Il agit “en haut par­leur de lui-même” et de ceux qui ne sont pas écou­tés comme il le rap­pelle dans son livre. Il s’y veut citoyen hon­teux d’être contem­po­rain des migrants nau­fra­gés et pas­sa­ger avec les nou­veaux esclaves qui paient pour être eux-mêmes mar­chan­dises de “la force motrice du désespoir”.

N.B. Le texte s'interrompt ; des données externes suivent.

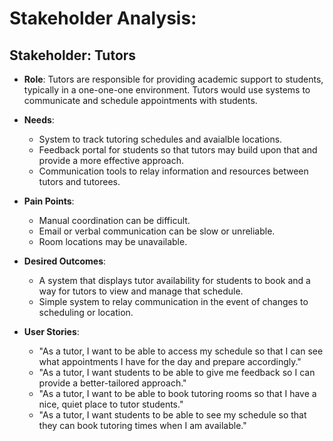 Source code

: # Stakeholder Analysis:
## Stakeholder: **Tutors**
- **Role**: Tutors are responsible for providing academic support to students, typically in a one-one-one environment. Tutors would use systems to communicate and schedule appointments with students.
  
- **Needs**:
  - System to track tutoring schedules and avaialble locations.
  - Feedback portal for students so that tutors may build upon that and provide a more effective approach.
  - Communication tools to relay information and resources between tutors and tutorees.
  
- **Pain Points**:
  - Manual coordination can be difficult.
  - Email or verbal communication can be slow or unreliable.
  - Room locations may be unavailable.
  
- **Desired Outcomes**:
  - A system that displays tutor availability for students to book and a way for tutors to view and manage that schedule.
  - Simple system to relay communication in the event of changes to scheduling or location.
  
- **User Stories**:
  - "As a tutor, I want to be able to access my schedule so that I can see what appointments I have for the day and prepare accordingly."
  - "As a tutor, I want students to be able to give me feedback so I can provide a better-tailored approach."
  - "As a tutor, I want to be able to book tutoring rooms so that I have a nice, quiet place to tutor students."
  - "As a tutor, I want students to be able to see my schedule so that they can book tutoring times when I am available."

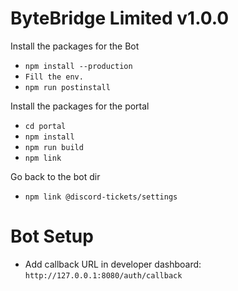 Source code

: # ByteBridge Limited v1.0.0

Install the packages for the Bot
- `npm install --production`
- `Fill the env.`
- `npm run postinstall`

Install the packages for the portal

- `cd portal`
- `npm install`
- `npm run build`
- `npm link`

Go back to the bot dir
- `npm link @discord-tickets/settings`



# Bot Setup

- Add callback URL in developer dashboard: `http://127.0.0.1:8080/auth/callback`
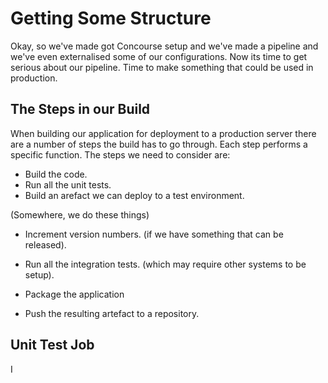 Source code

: Getting Some Structure
======================

Okay, so we've made got Concourse setup and we've made a pipeline and we've even externalised some of our configurations.  Now its time to get serious about our pipeline.  Time to make something that could be used in production.

The Steps in our Build
---
When building our application for deployment to a production server there are a number of steps the build has to go through.  Each step performs a specific function.  The steps we need to consider are:

* Build the code.
* Run all the unit tests.
* Build an arefact we can deploy to a test environment.



(Somewhere, we do these things)

* Increment version numbers. (if we have something that can be released).
* Run all the integration tests. (which may require other systems to be setup).


* Package the application
* Push the resulting artefact to a repository.



Unit Test Job
---
I
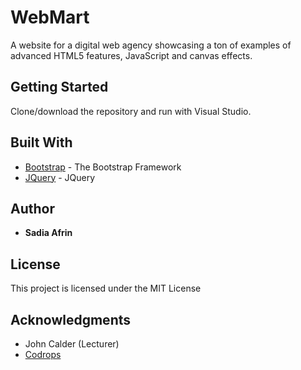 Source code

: # WebMart

A website for a digital web agency showcasing a ton of examples of advanced HTML5 features, JavaScript and canvas effects.

## Getting Started

Clone/download the repository and run with Visual Studio.

## Built With

* [Bootstrap](http://getbootstrap.com/) - The Bootstrap Framework
* [JQuery](https://jquery.com) - JQuery

## Author

* **Sadia Afrin** 

## License

This project is licensed under the MIT License

## Acknowledgments

* John Calder (Lecturer)
* [Codrops](https://tympanus.net/codrops/)

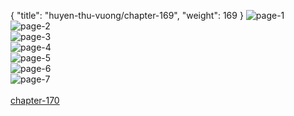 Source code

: { "title": "huyen-thu-vuong/chapter-169", "weight": 169 }
<img src="huyen-thu-vuong_0169_01-ef358b1ad968f7c131797b1c2b715e3e.webp" alt="page-1" origin="http://1.bp.blogspot.com/-K-k07XiFa-U/WSLR2vGDsWI/AAAAAAAAFU0/RzbOBYvOjA0173-V3Hbm2zH8Dn3OZ97bACLcB/s1600/2.jpg?imgmax=0"><br/>
<img src="huyen-thu-vuong_0169_02-419a48473407dcf05caaf1721d19f2f7.webp" alt="page-2" origin="http://1.bp.blogspot.com/-cwLPal3f8m8/WSLR3KDsVqI/AAAAAAAAFU4/umzDRXef3msT3D-ms9YkhzrdlattYeAhACLcB/s1600/3.jpg?imgmax=0"><br/>
<img src="huyen-thu-vuong_0169_03-2a11d373b399e62d07956c3805e9aeda.webp" alt="page-3" origin="http://1.bp.blogspot.com/-MgTImEU5YHI/WSLR3Hd2GjI/AAAAAAAAFU8/1cPIFDKFDksV2S72GAoar6M94bdDdBpBACLcB/s1600/4.jpg?imgmax=0"><br/>
<img src="huyen-thu-vuong_0169_04-556a35cb9bd9151dc960aa14ed43f886.webp" alt="page-4" origin="http://1.bp.blogspot.com/-O7DZXIl8jmI/WSLR3KPk9SI/AAAAAAAAFVA/r8b0c3y-GecaIP_26GcJXEW_nFlMIJwQwCLcB/s1600/5.jpg?imgmax=0"><br/>
<img src="huyen-thu-vuong_0169_05-bf342b1a1f72a13076a3a2ca401a973f.webp" alt="page-5" origin="http://1.bp.blogspot.com/-oq0q5IK0SxA/WSLR3vVebsI/AAAAAAAAFVE/O8DXB-xtfKAMg7pn3u6kodvmFEEsW2tsgCLcB/s1600/6.jpg?imgmax=0"><br/>
<img src="huyen-thu-vuong_0169_06-3c7e859cda646145df0e35ee999deceb.webp" alt="page-6" origin="http://1.bp.blogspot.com/-_k9mx2N8uuE/WSLR3lAlhhI/AAAAAAAAFVI/IRoxS8SSua06q91JdFkOxcCjUB0rldaPQCLcB/s1600/7.jpg?imgmax=0"><br/>
<img src="huyen-thu-vuong_0169_07-044d6ab4ef99a33b3316acb025452eb5.webp" alt="page-7" origin="http://1.bp.blogspot.com/-YL2Rd4qqukE/WSLR3iur8II/AAAAAAAAFVM/QI3GI7wPq2Uxe0hrffxpfZ5HqD10hArzACLcB/s1600/8.jpg?imgmax=0"><br/>
<br/><a class="nextchap" href="/huyen-thu-vuong/chapter-170">chapter-170</a>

Dans Le Tour de l’Oie, le fils ima­gi­naire s’adresse à son père pour lui dire qu’il est citoyen de la nou­velle Europe. Et de Luca est ce fils qui s’élève contre ceux qui renâclent et ché­rissent le passé, les pas­sifs, les replis. Mais dans ce soir d’hiver où se passe le livre, celui qui a fait sur­gir le fils qu’il n’a pas eu, est de fait mis à nu par sa créa­ture. Il prend la place du père et de ses sou­ve­nirs dans un dis­po­si­tif inversé. De Luca écoute la voix qu’il écrit, devient pur scrip­teur de ce fils bara­qué et croyant.
D’où ce dia­logue qui n’a rien de celui d’un sourd mais d’une trans­mis­sion par-delà la réa­lité telle qu’elle est. Ce fils qu’il ne peut dire sien, ce Pinoc­chio bien vivant et adulte devient le miroir en un repas mys­té­rieux et presque tes­ta­men­taire. S’y  glanent des véri­tés oubliées au sein des “sor­nettes” que le fils reproche au géni­teur putatif .

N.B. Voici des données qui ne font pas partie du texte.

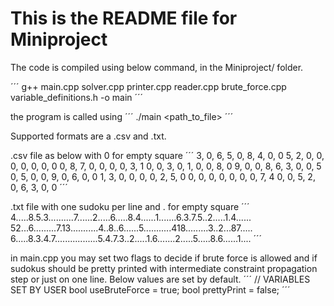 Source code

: # This is the README file for Miniproject

The code is compiled using below command, in the Miniproject/ folder.

´´´
g++ main.cpp solver.cpp printer.cpp reader.cpp brute_force.cpp variable_definitions.h -o main
´´´

the program is called using
´´´
./main <path_to_file>
´´´

Supported formats are a .csv and .txt.

.csv file as below with 0 for empty square
´´´
3, 0, 6, 5, 0, 8, 4, 0, 0
5, 2, 0, 0, 0, 0, 0, 0, 0
0, 8, 7, 0, 0, 0, 0, 3, 1
0, 0, 3, 0, 1, 0, 0, 8, 0
9, 0, 0, 8, 6, 3, 0, 0, 5
0, 5, 0, 0, 9, 0, 6, 0, 0
1, 3, 0, 0, 0, 0, 2, 5, 0
0, 0, 0, 0, 0, 0, 0, 7, 4
0, 0, 5, 2, 0, 6, 3, 0, 0
´´´

.txt file with one sudoku per line and . for empty square
´´´
4.....8.5.3..........7......2.....6.....8.4......1.......6.3.7.5..2.....1.4......
52...6.........7.13...........4..8..6......5...........418.........3..2...87.....
6.....8.3.4.7.................5.4.7.3..2.....1.6.......2.....5.....8.6......1....
´´´

in main.cpp you may set two flags to decide if brute force is allowed and if
sudokus should be pretty printed with intermediate constraint propagation step
or just on one line. Below values are set by default.
´´´
// VARIABLES SET BY USER
bool useBruteForce = true;
bool prettyPrint = false;
´´´
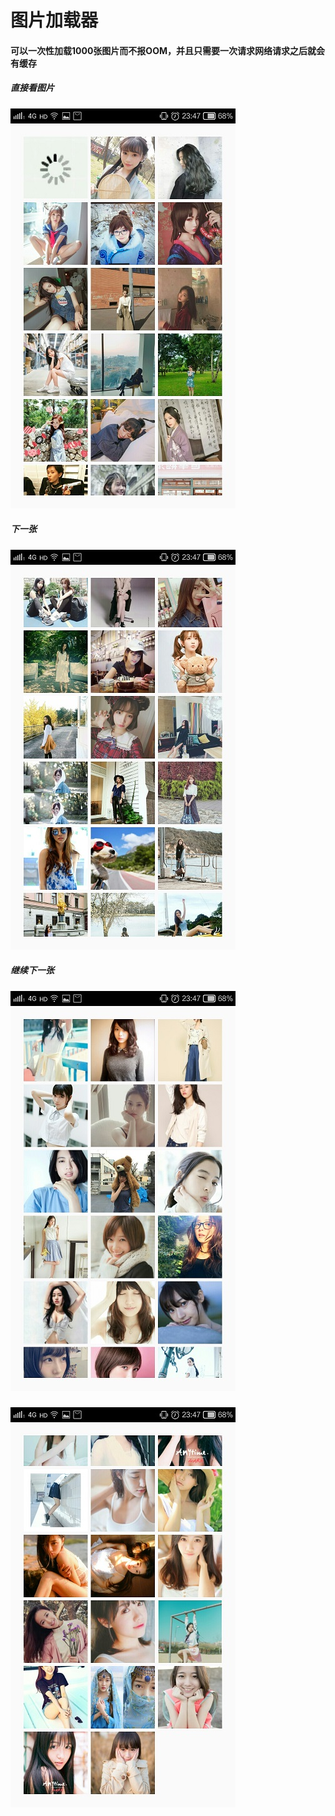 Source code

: # 图片加载器
#### 可以一次性加载1000张图片而不报OOM，并且只需要一次请求网络请求之后就会有缓存
##### 直接看图片
![](/readMeNeedPicture/1.jpg)
##### 下一张
![](/readMeNeedPicture/2.jpg)
##### 继续下一张
![](/readMeNeedPicture/3.jpg)
##### 
![](/readMeNeedPicture/4.jpg)




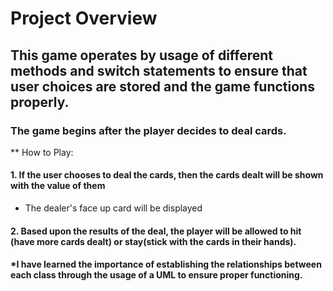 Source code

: # Project Overview

## This game operates by usage of different methods and switch statements to ensure that user choices are stored and the game functions properly.

### The game begins after the player decides to deal cards.

** How to Play:

#### 1. If the user chooses to deal the cards, then the cards dealt will be shown with the value of them
* The dealer's face up card will be displayed
#### 2. Based upon the results of the deal, the player will be allowed to hit (have more cards dealt) or stay(stick with the cards in their hands).

#### *I have learned the importance of establishing the relationships between each class through the usage of a UML to ensure proper functioning.
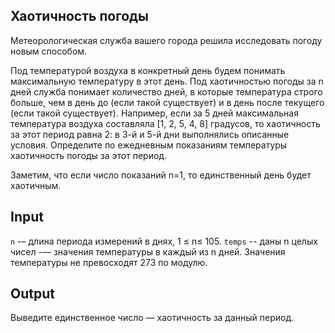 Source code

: ## Хаотичность погоды

Метеорологическая служба вашего города решила исследовать погоду новым способом.

Под температурой воздуха в конкретный день будем понимать максимальную температуру в этот день.
Под хаотичностью погоды за n дней служба понимает количество дней, в которые температура строго больше, чем в день до (если такой существует) и в день после текущего (если такой существует).
Например, если за 5 дней максимальная температура воздуха составляла [1, 2, 5, 4, 8] градусов, то хаотичность за этот период равна 2: в 3-й и 5-й дни выполнялись описанные условия.
Определите по ежедневным показаниям температуры хаотичность погоды за этот период.

Заметим, что если число показаний n=1, то единственный день будет хаотичным.

## Input
`n` -– длина периода измерений в днях, 1 ≤ n≤ 105.
`temps` -- даны n целых чисел -— значения температуры в каждый из n дней.
Значения температуры не превосходят 273 по модулю.

## Output
Выведите единственное число — хаотичность за данный период.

Le jeu de l’oie en spi­rale qui se par­court à coups de dés se refait en arrière au sein de res­sur­gis­se­ments de sou­ve­nirs impré­vus et qu’au besoin le fils lui reproche. Mais la vie n’y perd pas en gran­deur : elle se den­si­fie à coups d’images — par­fois trop appuyées– mais qui per­mettent de dire de la vie ce qui reste comme chez Beckett et Bor­gès, ces pas­seurs obligés.

jean-paul gavard-perret

Erri de Luca, Le tour de l’oie, trad. de l’italien par Danièle Valin, Gal­li­mard, coll. Du monde entier, Paris, 2019.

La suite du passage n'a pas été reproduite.